Шурочка опять засмеялась, помолчала…
– Ну пей…
* * *
– Толь, поехали со мной.
– Мне же в другую сторону.
– Ну до метро хотя бы.
– Такси ловить?
– Так у меня машина.
– Ух ты! Когда сподобился?
– Или я не профессор? Вот уже полгода.
Леша с Толей подошли к машинам, выстроившимся вдоль подъездов.
– Они все одинаковые. Как узнаешь свою? Даже цвет один.
– Цвета разные. Просто грязные все. А свою собственность и по запаху узнаешь.
Алексей торжественно распахнул дверцу:
– Прошу.
– Жигуль?
– А то.
Машина немного поурчала, прогрелась и медленно покатила, минуя небольшой ряд таких же грязноватых "Жигулей".
– Олег тоже профессор, а где ж его кар?
– А он слишком много на блядей тратит.
– Больно ты суров к товарищу. Блядей!.. Около него я всегда видел вполне приличных дам.
– И что? Блядь может быть вполне приличной дамой. Это просто человек… женщина, легко, без натужности и с удовольствием идущая на интимный контакт.
– Да уж, всегда сперва надо договориться о терминах. Скажем, проститутка – это профессия. Блядь – мировоззрение.
– А историков тоже волнуют определения?
– Еще бы! Для нас определения, может, важнее, чем вам, хирургам. Это вы все страдаете профессиональным расизмом.
– Да что вы про нас знаете, про хирургов! Для вас мы циники…
– Именно так. Циники, безбожники…
– Да среди медиков и вообще естественников больше верующих, чем среди болтунов-гуманитариев.
– Так! Переходим на личности…
– Извини. Я хочу напомнить тебе про хирурга Войно-Ясенецкого, он же епископ Лука.
– Знаю, знаю. Но, как говорил, Крылов Иван Андреевич, правда, извини, про гусей: "…то ваши предки, а вы годны лишь только на жаркое".
Оба засмеялись.
– Да ладно, Толь. Конечно, на первый взгляд, у религии и медицины разные задачи: одна думает о спасении души – это для нее первее всего; а другая страдает за тело. И впечатление, что им приходится вступать в конфронтацию. Они союзники или соперники, конкуренты? Ты как считаешь?
– То есть быть или не быть – кому что важнее?
– Нет, не так: сейчас или навечно?
– Хм! По-моему, для вас, для медицины – быть.

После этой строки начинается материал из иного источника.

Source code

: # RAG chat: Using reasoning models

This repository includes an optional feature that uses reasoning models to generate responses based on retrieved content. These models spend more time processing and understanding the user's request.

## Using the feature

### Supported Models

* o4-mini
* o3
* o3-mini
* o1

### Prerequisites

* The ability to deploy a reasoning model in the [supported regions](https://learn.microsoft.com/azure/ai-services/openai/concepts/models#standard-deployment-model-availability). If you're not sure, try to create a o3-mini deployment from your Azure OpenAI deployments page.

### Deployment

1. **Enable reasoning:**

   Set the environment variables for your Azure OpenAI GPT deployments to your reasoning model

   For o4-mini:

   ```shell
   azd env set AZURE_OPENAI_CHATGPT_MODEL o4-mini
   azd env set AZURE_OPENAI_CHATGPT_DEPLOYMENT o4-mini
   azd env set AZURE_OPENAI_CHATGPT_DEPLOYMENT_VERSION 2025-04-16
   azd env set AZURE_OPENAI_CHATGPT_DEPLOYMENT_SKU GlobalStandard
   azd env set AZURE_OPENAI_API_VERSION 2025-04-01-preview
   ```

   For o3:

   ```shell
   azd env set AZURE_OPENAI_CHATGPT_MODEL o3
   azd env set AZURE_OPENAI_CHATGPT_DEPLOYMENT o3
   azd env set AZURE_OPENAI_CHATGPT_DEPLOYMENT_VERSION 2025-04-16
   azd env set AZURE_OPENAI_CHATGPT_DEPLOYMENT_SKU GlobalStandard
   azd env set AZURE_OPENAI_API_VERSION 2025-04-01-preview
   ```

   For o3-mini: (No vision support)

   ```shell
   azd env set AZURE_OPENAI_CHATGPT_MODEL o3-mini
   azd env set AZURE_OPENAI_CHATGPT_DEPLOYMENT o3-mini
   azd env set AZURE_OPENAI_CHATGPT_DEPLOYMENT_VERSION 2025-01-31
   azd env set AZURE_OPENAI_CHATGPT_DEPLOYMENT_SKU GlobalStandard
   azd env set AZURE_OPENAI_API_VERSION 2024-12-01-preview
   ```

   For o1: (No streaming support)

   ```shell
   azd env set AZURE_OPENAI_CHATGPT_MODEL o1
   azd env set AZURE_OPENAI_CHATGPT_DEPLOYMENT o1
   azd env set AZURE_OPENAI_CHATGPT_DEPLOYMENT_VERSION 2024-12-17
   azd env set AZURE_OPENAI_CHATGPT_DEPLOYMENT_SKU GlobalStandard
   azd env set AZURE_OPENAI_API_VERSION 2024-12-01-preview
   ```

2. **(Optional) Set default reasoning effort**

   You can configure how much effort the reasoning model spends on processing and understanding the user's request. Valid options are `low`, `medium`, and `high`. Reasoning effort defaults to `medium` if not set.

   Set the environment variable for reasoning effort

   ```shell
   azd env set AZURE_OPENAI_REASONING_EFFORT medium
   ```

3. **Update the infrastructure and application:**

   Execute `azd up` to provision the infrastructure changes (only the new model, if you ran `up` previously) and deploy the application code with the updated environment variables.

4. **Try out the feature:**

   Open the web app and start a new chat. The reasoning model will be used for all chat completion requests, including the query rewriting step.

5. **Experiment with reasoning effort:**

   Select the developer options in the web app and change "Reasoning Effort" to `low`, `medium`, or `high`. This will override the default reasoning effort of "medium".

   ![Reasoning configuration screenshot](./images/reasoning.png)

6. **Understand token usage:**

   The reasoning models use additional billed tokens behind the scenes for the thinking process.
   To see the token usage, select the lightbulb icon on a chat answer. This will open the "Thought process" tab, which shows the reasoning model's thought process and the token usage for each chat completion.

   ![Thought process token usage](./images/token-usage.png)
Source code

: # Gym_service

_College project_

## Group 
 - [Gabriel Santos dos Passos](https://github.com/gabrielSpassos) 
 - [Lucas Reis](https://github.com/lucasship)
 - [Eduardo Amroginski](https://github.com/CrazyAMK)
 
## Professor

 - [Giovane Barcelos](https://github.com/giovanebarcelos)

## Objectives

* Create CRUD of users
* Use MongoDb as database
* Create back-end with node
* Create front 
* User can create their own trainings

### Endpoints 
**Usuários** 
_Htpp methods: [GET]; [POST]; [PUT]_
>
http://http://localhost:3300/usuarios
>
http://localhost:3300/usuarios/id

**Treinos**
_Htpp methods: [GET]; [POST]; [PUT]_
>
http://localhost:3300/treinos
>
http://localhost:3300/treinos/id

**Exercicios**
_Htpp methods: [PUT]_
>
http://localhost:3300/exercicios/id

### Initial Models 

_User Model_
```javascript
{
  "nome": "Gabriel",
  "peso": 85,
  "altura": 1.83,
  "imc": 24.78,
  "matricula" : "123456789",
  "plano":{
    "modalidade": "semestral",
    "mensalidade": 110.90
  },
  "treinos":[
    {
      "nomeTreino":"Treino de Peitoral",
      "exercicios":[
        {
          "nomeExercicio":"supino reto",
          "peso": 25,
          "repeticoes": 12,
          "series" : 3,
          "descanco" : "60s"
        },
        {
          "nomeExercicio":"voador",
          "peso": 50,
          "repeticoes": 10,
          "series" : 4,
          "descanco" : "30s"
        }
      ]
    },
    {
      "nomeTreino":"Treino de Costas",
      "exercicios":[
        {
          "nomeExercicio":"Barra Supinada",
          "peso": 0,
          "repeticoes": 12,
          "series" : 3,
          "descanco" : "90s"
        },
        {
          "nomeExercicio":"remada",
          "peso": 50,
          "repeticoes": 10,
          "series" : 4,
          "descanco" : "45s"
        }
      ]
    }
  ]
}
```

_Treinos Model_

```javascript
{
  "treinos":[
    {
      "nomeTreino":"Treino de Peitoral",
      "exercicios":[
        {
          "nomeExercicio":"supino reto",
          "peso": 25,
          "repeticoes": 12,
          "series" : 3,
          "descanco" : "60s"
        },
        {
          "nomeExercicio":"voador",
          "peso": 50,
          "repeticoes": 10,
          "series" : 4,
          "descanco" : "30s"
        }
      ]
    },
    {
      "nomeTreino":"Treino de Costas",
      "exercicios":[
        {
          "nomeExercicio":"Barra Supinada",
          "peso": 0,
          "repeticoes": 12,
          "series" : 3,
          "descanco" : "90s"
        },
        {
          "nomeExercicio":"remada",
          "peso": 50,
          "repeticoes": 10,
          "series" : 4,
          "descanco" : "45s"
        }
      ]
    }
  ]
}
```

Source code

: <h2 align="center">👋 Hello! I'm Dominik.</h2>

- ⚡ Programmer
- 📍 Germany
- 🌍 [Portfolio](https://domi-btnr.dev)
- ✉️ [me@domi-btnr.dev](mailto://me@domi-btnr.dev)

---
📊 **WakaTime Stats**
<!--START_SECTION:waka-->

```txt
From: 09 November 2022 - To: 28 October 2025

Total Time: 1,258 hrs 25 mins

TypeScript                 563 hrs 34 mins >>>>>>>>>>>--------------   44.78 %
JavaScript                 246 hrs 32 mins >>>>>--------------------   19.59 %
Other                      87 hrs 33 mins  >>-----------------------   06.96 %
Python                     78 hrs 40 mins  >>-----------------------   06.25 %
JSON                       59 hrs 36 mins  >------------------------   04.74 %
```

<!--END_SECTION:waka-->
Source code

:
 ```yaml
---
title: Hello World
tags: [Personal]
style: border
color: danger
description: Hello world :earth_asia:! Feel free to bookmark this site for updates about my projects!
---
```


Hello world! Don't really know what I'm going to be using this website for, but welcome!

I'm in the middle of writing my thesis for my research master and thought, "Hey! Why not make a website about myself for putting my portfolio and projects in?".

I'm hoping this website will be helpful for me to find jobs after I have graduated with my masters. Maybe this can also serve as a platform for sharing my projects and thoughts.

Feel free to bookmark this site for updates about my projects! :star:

– Для нас, для медицины, для религии тоже – уйти из "быть", из тела так, чтобы попасть в духовный сад.
– Стоп! Все! Уже ничего не понимаю. Надо подумать. Здесь останови: вон метро. Удачи тебе в борьбе с недужным телом и за счастливую душу.
* * *
– Готова машина? Что, прямо сегодня? Конечно, жду! – Илья положил трубку, удовлетворенно улыбнулся и назидательно сказал зеркалу: "А говорили: обманут. Вот вам! Верить надо". Стал натягивать куртку, но телефон зазвонил снова.
– Слушаю… Да, Евгений Львович… Позвонили. Сейчас едем обкатывать… Я был уверен… Вечерком позвоню… А точно завтра хотите?.. Ну ладно. Позвоню. А от Гали не получу по шее?.. Ну, не гневитесь. Приеду – позвоню.
Он выскочил из подъезда, и одновременно подъехали его бывшие обидчики. Машина выглядела вполне прилично. Ребята чувствовали себя героями и благодетелями, будто не они разбили, а просто ликвидировали чей-то грех. Втроем обошли машину вокруг – ощупывали, оглаживали.
Через час Илья звонил шефу:
– Евгений Львович, все в порядке… Договорились: четверть девятого. Только чтоб Галя не провожала – я боюсь.
Мишкин вышел из подъезда, будто не было никакой операции, будто не остался в нем продолжающий разрастаться рак. Разве что несильно похудел – да и то лишь на врачебный взгляд. А вообще-то незаметно.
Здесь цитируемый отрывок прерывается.